Start of Information provided
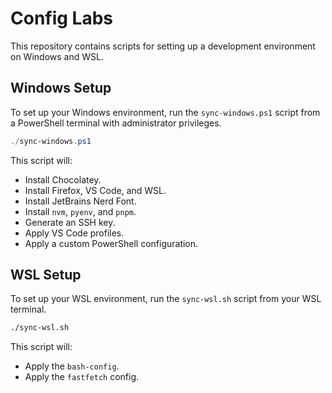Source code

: # Config Labs

This repository contains scripts for setting up a development environment on Windows and WSL.

## Windows Setup

To set up your Windows environment, run the `sync-windows.ps1` script from a PowerShell terminal with administrator privileges.

```powershell
./sync-windows.ps1
```

This script will:

*   Install Chocolatey.
*   Install Firefox, VS Code, and WSL.
*   Install JetBrains Nerd Font.
*   Install `nvm`, `pyenv`, and `pnpm`.
*   Generate an SSH key.
*   Apply VS Code profiles.
*   Apply a custom PowerShell configuration.

## WSL Setup

To set up your WSL environment, run the `sync-wsl.sh` script from your WSL terminal.

```bash
./sync-wsl.sh
```

This script will:

*   Apply the `bash-config`.
*   Apply the `fastfetch` config.
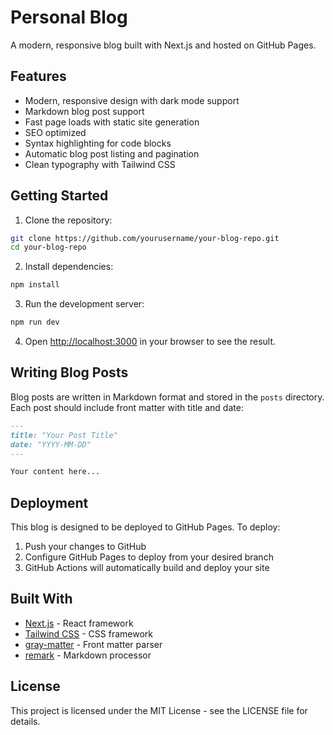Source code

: # Personal Blog

A modern, responsive blog built with Next.js and hosted on GitHub Pages.

## Features

- Modern, responsive design with dark mode support
- Markdown blog post support
- Fast page loads with static site generation
- SEO optimized
- Syntax highlighting for code blocks
- Automatic blog post listing and pagination
- Clean typography with Tailwind CSS

## Getting Started

1. Clone the repository:
```bash
git clone https://github.com/yourusername/your-blog-repo.git
cd your-blog-repo
```

2. Install dependencies:
```bash
npm install
```

3. Run the development server:
```bash
npm run dev
```

4. Open [http://localhost:3000](http://localhost:3000) in your browser to see the result.

## Writing Blog Posts

Blog posts are written in Markdown format and stored in the `posts` directory. Each post should include front matter with title and date:

```markdown
---
title: "Your Post Title"
date: "YYYY-MM-DD"
---

Your content here...
```

## Deployment

This blog is designed to be deployed to GitHub Pages. To deploy:

1. Push your changes to GitHub
2. Configure GitHub Pages to deploy from your desired branch
3. GitHub Actions will automatically build and deploy your site

## Built With

- [Next.js](https://nextjs.org/) - React framework
- [Tailwind CSS](https://tailwindcss.com/) - CSS framework
- [gray-matter](https://github.com/jonschlinkert/gray-matter) - Front matter parser
- [remark](https://github.com/remarkjs/remark) - Markdown processor

## License

This project is licensed under the MIT License - see the LICENSE file for details. 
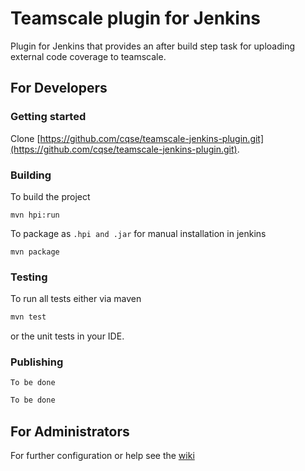 # Teamscale plugin for Jenkins

Plugin for Jenkins that provides an after build step task for 
uploading external code coverage to teamscale. 

## For Developers

### Getting started

Clone [https://github.com/cqse/teamscale-jenkins-plugin.git](https://github.com/cqse/teamscale-jenkins-plugin.git).


### Building


To build the project 
 ```
 mvn hpi:run
```

To package as ```.hpi and .jar``` for manual installation in jenkins
  ```
  mvn package
```


### Testing

To run all tests either via maven 

```bash
mvn test
```

or the unit tests in your IDE.

### Publishing

 `To be done` 

```bash
To be done
```



## For Administrators

For further configuration or help see the [wiki](https://github.com/cqse/teamscale-jenkins-plugin/wiki)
End of Information provided
> **What the task asks**
Beginning at the line above that contains "This project is" and going on through the line that contains "or the unit tests in your IDE.", please copy every line exactly, leaving the pictures out and adding nothing.

> **Exercise response**
This project is licensed under the MIT License - see the LICENSE file for details. 
 # Teamscale plugin for Jenkins

Plugin for Jenkins that provides an after build step task for 
uploading external code coverage to teamscale. 

## For Developers

### Getting started

Clone [https://github.com/cqse/teamscale-jenkins-plugin.git](https://github.com/cqse/teamscale-jenkins-plugin.git).


### Building


To build the project 
 ```
 mvn hpi:run
```

To package as ```.hpi and .jar``` for manual installation in jenkins
  ```
  mvn package
```


### Testing

To run all tests either via maven 

```bash
mvn test
```

or the unit tests in your IDE.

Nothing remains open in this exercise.